Safin Taki (born November 9, 1983) is a Kurdish-Swedish producer, director and cinematographer. Safin Taki moved to Sweden at the age of 1 with his parents Sliman Faiq Taki and Leocardia Taki and big brother Aras Taki. Safin grew up in small town in Sweden, Söderhamn. Later on, they moved to Sweden's west coast where Safin began studying film and media.

At the age of 16 Safin directed his first stop-motion animation short film The Expedition. The film was well received at Swedish film festivals winning the Frame Film Festival in Skövde and the Jury's special prize (Lasse Dahlqvist, Lukas Moodysson, Fanny Danielsson) at Novemberfestivalen in Trollhättan, Sweden. In 2001 Safin directed the short film Ingen Återvändo Starring Martin Wallström and Niklas Grussell. The movie was awarded the Swedish Film Institutes "Zoom Priset" and the award for best male performances by the jury (Jacob Bastviken, Josef Fares, Cecillia Nordlund) at the Novemberfestivalen in Trollhättan].

==Filmography==
- The Expedition, Animation Short (2000) Sweden - (director, cinematography)]
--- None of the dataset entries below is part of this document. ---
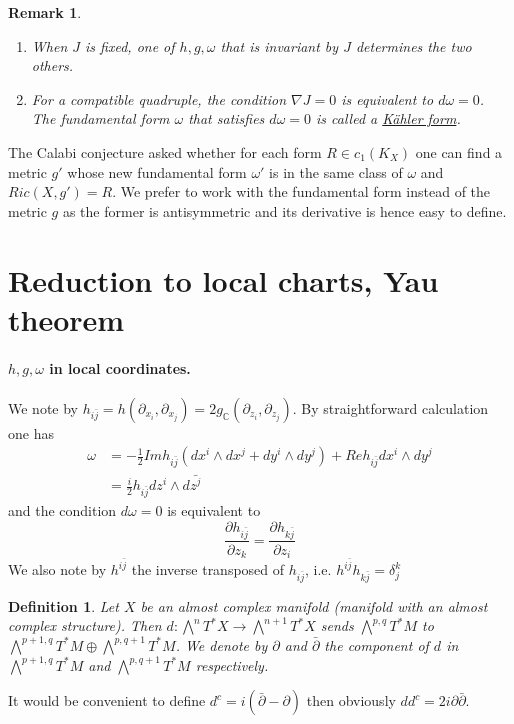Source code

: \documentclass[11pt]{article}
\newtheorem{remark}{Remark}
\newtheorem{definition}{Definition}
\begin{document}
\begin{remark}
\begin{enumerate}
\item When \(J\) is fixed, one of \(h,g,\omega\) that is invariant by \(J\) determines the two others.
\item For a compatible quadruple, the condition \(\nabla J = 0\) is equivalent to \(d\omega = 0\). The
fundamental form \(\omega\) that satisfies \(d\omega = 0\) is called a \uline{Kähler form}.
\end{enumerate}
\end{remark}


The Calabi conjecture asked whether for each form \(R\in c_1(K_X)\) one can find a metric \(g'\) whose
new fundamental form \(\omega'\) is in the same class of \(\omega\) and \(Ric(X,g') = R\). We prefer to
work with the fundamental form instead of the metric \(g\) as the former is antisymmetric and its
derivative is hence easy to define.

\section{Reduction to local charts, Yau theorem}
\label{sec:orgec41f20}
\paragraph{\(h,g,\omega\) in local coordinates.}
\label{sec:orga12bb61}
We note by \(h_{i\bar j} = h(\partial_{x_i},\partial_{x_j}) =
2g_{\mathbb{C}}(\partial_{z_i},\partial_{z_j})\). By straightforward calculation one has
\begin{align*}
\omega & = -\frac{1}{2} Im h_{i\bar j} (dx^i\wedge dx^j + dy^i\wedge dy^j) + Re h_{i\bar j}dx^i\wedge dy^j\\
& = \frac{i}{2}h_{i\bar j}dz^i\wedge d\bar{z^j}
\end{align*}
and the condition \(d\omega = 0\) is equivalent to
\[
\frac{\partial h_{i\bar j}}{\partial z_k} = \frac{\partial h_{k\bar j}}{\partial z_i}
\]
We also note by \(h^{i\bar j}\) the inverse transposed of \(h_{i\bar j}\), i.e. \(h^{i\bar j}h_{k\bar j}
= \delta_j^k\)
\begin{definition}
Let \(X\) be an almost complex manifold (manifold with an almost complex structure). Then
\(d:\bigwedge^nT^*X\longrightarrow \bigwedge^{n+1}T^*X\) sends \(\bigwedge^{p,q}T^*M\) to
\(\bigwedge^{p+1,q}T^*M\oplus \bigwedge^{p,q+1}T^*M\). We denote by \(\partial\) and \(\bar\partial\) the
component of \(d\) in \(\bigwedge^{p+1,q}T^*M\) and \(\bigwedge^{p,q+1}T^*M\) respectively. 
\end{definition}
It would be convenient to define \(d^c =i(\bar\partial - \partial)\) then obviously \(dd^c =
2i\partial\bar\partial\). 
\end{document}
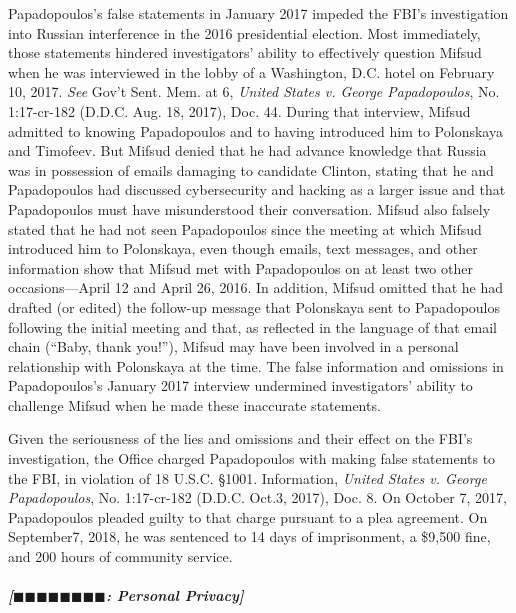 Papadopoulos's false statements in January 2017 impeded the FBI's investigation into Russian interference in the 2016 presidential election.
Most immediately, those statements hindered investigators' ability to effectively question Mifsud when he was interviewed in the lobby of a Washington, D.C. hotel on February 10, 2017.
\textit{See} Gov't Sent. Mem. at 6, \textit{United States v. George Papadopoulos}, No. 1:17-cr-182 (D.D.C. Aug. 18, 2017), Doc. 44.
During that interview, Mifsud admitted to knowing Papadopoulos and to having introduced him to Polonskaya and Timofeev.
But Mifsud denied that he had advance knowledge that Russia was in possession of emails damaging to candidate Clinton, stating that he and Papadopoulos had discussed cybersecurity and hacking as a larger issue and that Papadopoulos must have misunderstood their conversation.
Mifsud also falsely stated that he had not seen Papadopoulos since the meeting at which Mifsud introduced him to Polonskaya, even though emails, text messages, and other information show that Mifsud met with Papadopoulos on at least two other occasions---April 12 and April 26, 2016.
In addition, Mifsud omitted that he had drafted (or edited) the follow-up message that Polonskaya sent to Papadopoulos following the initial meeting and that, as reflected in the language of that email chain (``Baby, thank you!''), Mifsud may have been involved in a personal relationship with Polonskaya at the time.
The false information and omissions in Papadopoulos's January 2017 interview undermined investigators' ability to challenge Mifsud when he made these inaccurate statements.

Given the seriousness of the lies and omissions and their effect on the FBI's investigation, the Office charged Papadopoulos with making false statements to the FBI, in violation of 18 U.S.C. \S 1001.
Information, \textit{United States v. George Papadopoulos}, No. 1:17-cr-182 (D.D.C. Oct.3, 2017), Doc. 8.
On October 7, 2017, Papadopoulos pleaded guilty to that charge pursuant to a plea agreement.
On September7, 2018, he was sentenced to 14 days of imprisonment, a \$9,500 fine, and 200 hours of community service.

\subparagraph{[$\blacksquare\blacksquare\blacksquare\blacksquare\blacksquare\blacksquare\blacksquare\blacksquare$: Personal Privacy]}


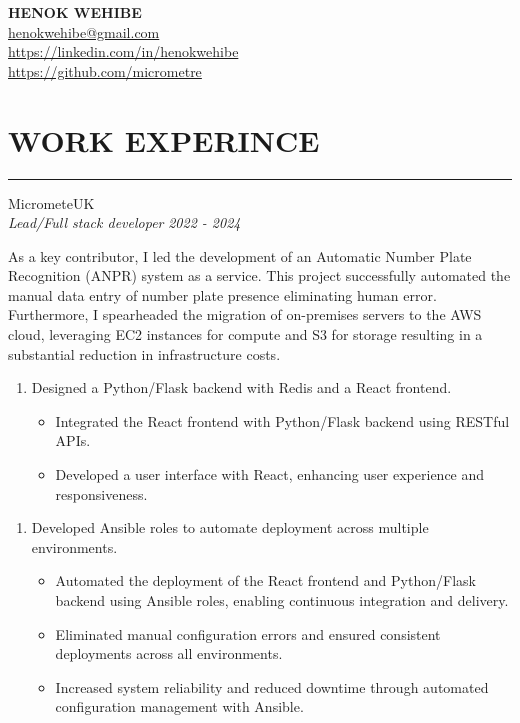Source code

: \documentclass{article}
\begin{document}
\begin{center}
\textbf{\huge HENOK WEHIBE} \\
\vspace{1.5em}
\href{mailto:henokwehibe@gmail.com}{henokwehibe@gmail.com} \\
\vspace{1.0em}
\href{https://linkedin.com/in/henokwehibe}{https://linkedin.com/in/henokwehibe}\\
\vspace{1.0em}
\href{https://github.com/micrometre}{https://github.com/micrometre }\\
\end{center}
\vspace{-4.6em}
\section* {WORK EXPERINCE}
\vspace{0.6em}
\hrule 
{\bf}{} MicrometeUK \hfill {} \\%
{\em Lead/Full stack developer} \hfill {\em 2022 - 2024 } %

As a key contributor, I led the development of an Automatic Number Plate Recognition (ANPR) system as a service. 
This project successfully automated the manual data entry of number plate presence  eliminating human error.
Furthermore, I spearheaded the migration of on-premises servers to the AWS cloud, 
leveraging EC2 instances for compute and  S3 for storage resulting in a substantial reduction in infrastructure costs.



\begin{enumerate}
    \item[] Designed a Python/Flask backend with Redis and a React frontend. 
   \begin{itemize}
    \item Integrated the React frontend with  Python/Flask backend using RESTful APIs.
    \item Developed a  user interface with React, enhancing user experience and responsiveness.
   \end{itemize}
\end{enumerate}


\begin{enumerate}
    \item[] Developed Ansible roles to automate deployment across multiple environments.
   \begin{itemize}
    \item Automated the deployment of the React frontend and Python/Flask backend using Ansible roles, enabling continuous integration and delivery.
    \item Eliminated manual configuration errors and ensured consistent deployments across all environments.  
    \item Increased system reliability and reduced downtime through automated configuration management with Ansible.
   \end{itemize}
\end{enumerate}
\end{document}

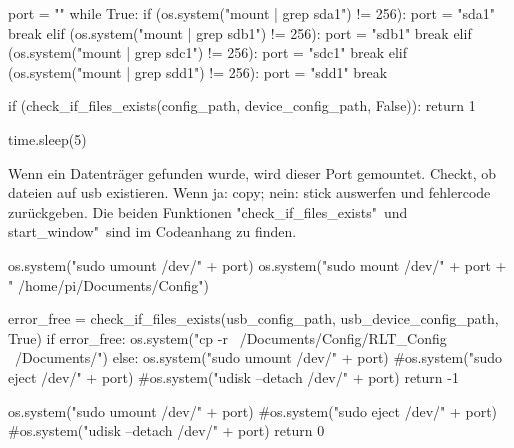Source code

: \begin{pythoncode}
	port = ""
	while True:
		if (os.system("mount | grep sda1") != 256):
			port = "sda1"
			break
		elif (os.system("mount | grep sdb1") != 256):
			port = "sdb1"
			break
		elif (os.system("mount | grep sdc1") != 256):
			port = "sdc1"
			break
		elif (os.system("mount | grep sdd1") != 256):
			port = "sdd1"
			break
		
		if (check_if_files_exists(config_path, device_config_path, False)):
			return 1
			
		time.sleep(5)
\end{pythoncode}

Wenn ein Datenträger gefunden wurde, wird dieser Port gemountet. Checkt, ob dateien auf usb existieren. Wenn ja: copy; nein: stick auswerfen und fehlercode zurückgeben. Die beiden Funktionen "check\_if\_files\_exists"\ und \dq start\_window"\ sind im Codeanhang zu finden. 

\begin{pythoncode}
	os.system("sudo umount /dev/" + port)
	os.system("sudo mount /dev/" + port + " /home/pi/Documents/Config")
	
	error_free = check_if_files_exists(usb_config_path, usb_device_config_path, True)
	if error_free:
		os.system("cp -r ~/Documents/Config/RLT_Config ~/Documents/")
	else:
		os.system("sudo umount /dev/" + port)
		#os.system("sudo eject /dev/" + port) 
		#os.system("udisk --detach /dev/" + port)
		return -1
		
	os.system("sudo umount /dev/" + port)
	#os.system("sudo eject /dev/" + port) 
	#os.system("udisk --detach /dev/" + port)
	return 0
\end{pythoncode}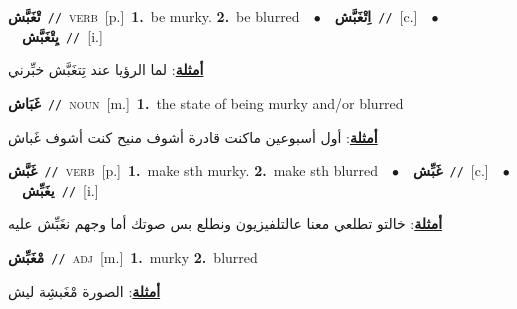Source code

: \documentclass[10pt,a4paper,twoside]{article} %
\begin{document}
\begin{multicols}{2}
{\setlength\topsep{0pt}\textbf{\foreignlanguage{arabic}{تْغَبَّش}}\ {\color{gray}\texttt{//}\color{black}}\ \textsc{verb}\ [p.]\ \textbf{1.}~be murky.  \textbf{2.}~be blurred\ \ $\bullet$\ \ \setlength\topsep{0pt}\textbf{\foreignlanguage{arabic}{اِتْغَبَّش}}\ {\color{gray}\texttt{//}\color{black}}\ [c.]\ \ $\bullet$\ \ \setlength\topsep{0pt}\textbf{\foreignlanguage{arabic}{يِتْغَبَّش}}\ {\color{gray}\texttt{//}\color{black}}\ [i.]\  \begin{flushright}\color{gray}\foreignlanguage{arabic}{\textbf{\underline{\foreignlanguage{arabic}{أمثلة}}}: لما الرؤيا عند تِتغَبَّش خبِّرني}\end{flushright}\color{black}} \vspace{2mm}

{\setlength\topsep{0pt}\textbf{\foreignlanguage{arabic}{غَبَاش}}\ {\color{gray}\texttt{//}\color{black}}\ \textsc{noun}\ [m.]\ \textbf{1.}~the state of being murky and/or blurred\  \begin{flushright}\color{gray}\foreignlanguage{arabic}{\textbf{\underline{\foreignlanguage{arabic}{أمثلة}}}: أول أسبوعين ماكنت قادرة أشوف منيح كنت أشوف غَباش}\end{flushright}\color{black}} \vspace{2mm}

{\setlength\topsep{0pt}\textbf{\foreignlanguage{arabic}{غَبَّش}}\ {\color{gray}\texttt{//}\color{black}}\ \textsc{verb}\ [p.]\ \textbf{1.}~make sth murky.  \textbf{2.}~make sth blurred\ \ $\bullet$\ \ \setlength\topsep{0pt}\textbf{\foreignlanguage{arabic}{غَبِّش}}\ {\color{gray}\texttt{//}\color{black}}\ [c.]\ \ $\bullet$\ \ \setlength\topsep{0pt}\textbf{\foreignlanguage{arabic}{يغَبِّش}}\ {\color{gray}\texttt{//}\color{black}}\ [i.]\  \begin{flushright}\color{gray}\foreignlanguage{arabic}{\textbf{\underline{\foreignlanguage{arabic}{أمثلة}}}: خالتو تطلعي معنا عالتلفيزيون ونطلع بس صوتك أما وجهم نغَبِّش عليه}\end{flushright}\color{black}} \vspace{2mm}

{\setlength\topsep{0pt}\textbf{\foreignlanguage{arabic}{مْغَبِّش}}\ {\color{gray}\texttt{//}\color{black}}\ \textsc{adj}\ [m.]\ \textbf{1.}~murky  \textbf{2.}~blurred\  \begin{flushright}\color{gray}\foreignlanguage{arabic}{\textbf{\underline{\foreignlanguage{arabic}{أمثلة}}}: الصورة مْغَبشِة ليش}\end{flushright}\color{black}} \vspace{2mm}


\end{multicols}
\end{document}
- Borta För Alltid, Short (2001) Sweden - (director, cinematography)
- Ingen Återvändo, Short (2001) Sweden - (director, cinematography)
- Dilemmat, feature (2001) Sweden - (cinematography)
- Rec, Short (2002) Sweden - (cinematography)
- Guldfisken, short (2003) Sweden - (director, cinematography)
- Fester & Rex, Animation Short (2003) Sweden - (director, cinematography)
- Bad Day, short (2006) Kurdistan - (director)
- Twins, short (2006) Kurdistan - (cinematography)
- A New World, short (2006) Kurdistan - (cinematography)
- Newlyweds, short (2007) Kurdistan - (director, cinematography)
- Through the Window, short (2007) Kurdistan - (sound recordist)
- Old and New, short (2007) Kurdistan - (sound recordist)
- Jin ba Jin (trading women), short (2008) Kurdistan - (director)]
- Free Like a Bird, short (2008) Kurdistan - (cinematography)
- Broken Mirror, short (2008) Kurdistan - (cinematography)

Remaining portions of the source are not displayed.